OAuth 2.0 is an authorization framework that allows users to grant third-party applications limited access to their accounts on another service without sharing their password. OpenID Connect (OIDC) is an identity layer built on top of OAuth 2.0 that adds authentication.

When to Use OAuth/OIDC

  • "Login with Google/GitHub/Microsoft" - Delegating authentication to a trusted identity provider so you do not need to store passwords at all
  • API authorization - Granting third-party apps scoped access to user data (e.g., a calendar app reading your email events)
  • Single Sign-On (SSO) - Allowing users to authenticate once and access multiple related applications

The Authorization Code Flow (Most Secure)

1
Your app redirects the user to the identity provider (e.g., Google) with a client_id, redirect_uri, scope, and a random state parameter
2
The user authenticates with the identity provider and grants permission for the requested scopes
3
The provider redirects back to your app with a short-lived authorization code and the state parameter
4
Your server exchanges the authorization code for an access token (and optionally a refresh token) via a server-to-server request
5
Your server uses the access token to fetch the user's profile from the identity provider's userinfo endpoint
# Critical security checks in the OAuth callback:

def oauth_callback(request):
    # 1. Verify the state parameter matches what you sent (prevents CSRF)
    if request.args.get('state') != session.get('oauth_state'):
        abort(403, 'Invalid state parameter')

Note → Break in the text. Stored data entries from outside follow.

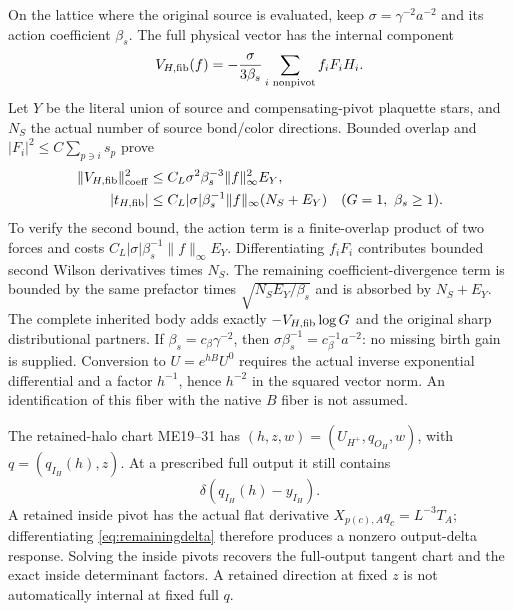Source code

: \documentclass[11pt,letterpaper]{article}
\theoremstyle{plain}
\theoremstyle{remark}\newtheorem{remark}[theorem]{Scope}
\begin{document}
On the lattice where the original source is evaluated, keep
$\sigma=\gamma^{-2}a^{-2}$ and its action coefficient $\beta_s$. The full
physical vector has the internal component
\begin{equation}
V_{H,\rm fib}(f)=-\frac{\sigma}{3\beta_s}
\sum_{i\text{ nonpivot}}f_iF_iH_i.
\label{eq:Hfib}
\end{equation}
Let $Y$ be the literal union of source and compensating-pivot plaquette stars,
and $N_S$ the actual number of source bond/color directions. Bounded overlap and
$|F_i|^2\le C\sum_{p\ni i}s_p$ prove
\begin{align}
\|V_{H,\rm fib}\|_{\rm coeff}^2
&\le C_L\sigma^2\beta_s^{-3}\|f\|_\infty^2 E_Y,\label{eq:Hfibbound}\\
|t_{H,\rm fib}|
&\le C_L|\sigma|\beta_s^{-1}\|f\|_\infty(N_S+E_Y)
\quad(G=1,\ \beta_s\ge1).
\label{eq:Hscorebound}
\end{align}
To verify the second bound, the action term is a finite-overlap product of two
forces and costs $C_L|\sigma|\beta_s^{-1}\|f\|_\infty E_Y$.
Differentiating $f_iF_i$ contributes bounded second Wilson derivatives times
$N_S$. The remaining coefficient-divergence term is bounded by the same prefactor
times $\sqrt{N_SE_Y/\beta_s}$ and is absorbed by $N_S+E_Y$.
The complete inherited body adds exactly $-V_{H,\rm fib}\log G$ and the original
sharp distributional partners. If $\beta_s=c_\beta\gamma^{-2}$, then
$\sigma\beta_s^{-1}=c_\beta^{-1}a^{-2}$: no missing birth gain is supplied.
Conversion to $U=e^{hB}U^0$ requires the actual inverse exponential differential
and a factor $h^{-1}$, hence $h^{-2}$ in the squared vector norm. An identification
of this fiber with the native $B$ fiber is not assumed.

The retained-halo chart ME19--31 has
$(h,z,w)=(U_{H^+},q_{O_H},w)$, with
$q=(q_{I_H}(h),z)$. At a prescribed full output it still contains
\begin{equation}
\delta(q_{I_H}(h)-y_{I_H}).
\label{eq:remainingdelta}
\end{equation}
A retained inside pivot has the actual flat derivative
$X_{p(c),A}q_c=L^{-3}T_A$; differentiating \eqref{eq:remainingdelta} therefore
produces a nonzero output-delta response. Solving the inside pivots recovers the
full-output tangent chart and the exact inside determinant factors. A retained
direction at fixed $z$ is not automatically internal at fixed full $q$.
\end{document}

    # 2. Exchange authorization code for tokens (server-to-server)
    token_response = requests.post('https://provider.com/oauth/token', data={
        'grant_type': 'authorization_code',
        'code': request.args.get('code'),
        'redirect_uri': 'https://yourapp.com/callback',
        'client_id': os.environ['OAUTH_CLIENT_ID'],
        'client_secret': os.environ['OAUTH_CLIENT_SECRET']  # Never expose this
    })

    # 3. Validate the ID token (if using OIDC)
    # Verify signature, issuer, audience, and expiration

    # 4. Create a local session for the authenticated user
    user_info = token_response.json()
    session['user_id'] = find_or_create_user(user_info)
💡
PKCE: Required for public clients

For single-page applications and mobile apps (where the client_secret cannot be kept secret), use PKCE (Proof Key for Code Exchange). PKCE adds a code_verifier/code_challenge pair that prevents authorization code interception attacks. Many providers now require PKCE for all clients, not just public ones.

Common Authentication Vulnerabilities

Even well-intentioned authentication implementations frequently contain vulnerabilities. These are the patterns that attackers look for first.

  • Username enumeration - Different error messages for "user not found" vs. "wrong password" reveal which usernames exist. Use a generic message like "Invalid username or password" for both cases.
  • Timing attacks - If your code returns immediately when the username does not exist but takes time to hash when it does, an attacker can determine valid usernames by measuring response times. Always hash something, even for non-existent users.
  • Credential stuffing - Automated attacks using username/password pairs leaked from other breaches. Defend with rate limiting, CAPTCHAs after failed attempts, and monitoring for bulk login attempts from single IPs.
  • Session fixation - An attacker sets a known session ID in the victim's browser before they log in. The application must generate a new session ID upon successful authentication.
  • Insufficient brute-force protection - No rate limiting or account lockout on login endpoints. Implement progressive delays: 1s after 3 failures, 5s after 5, 30s after 10, temporary lockout after 20.
  • Insecure "remember me" - Persistent login tokens stored as predictable values or without proper expiration. Use a cryptographically random token, store only its hash in the database, and require re-authentication for sensitive operations.
# Preventing timing-based username enumeration
import bcrypt
import secrets

# Pre-computed dummy hash (same cost factor as real hashes)
DUMMY_HASH = bcrypt.hashpw(b'dummy_password', bcrypt.gensalt(rounds=12))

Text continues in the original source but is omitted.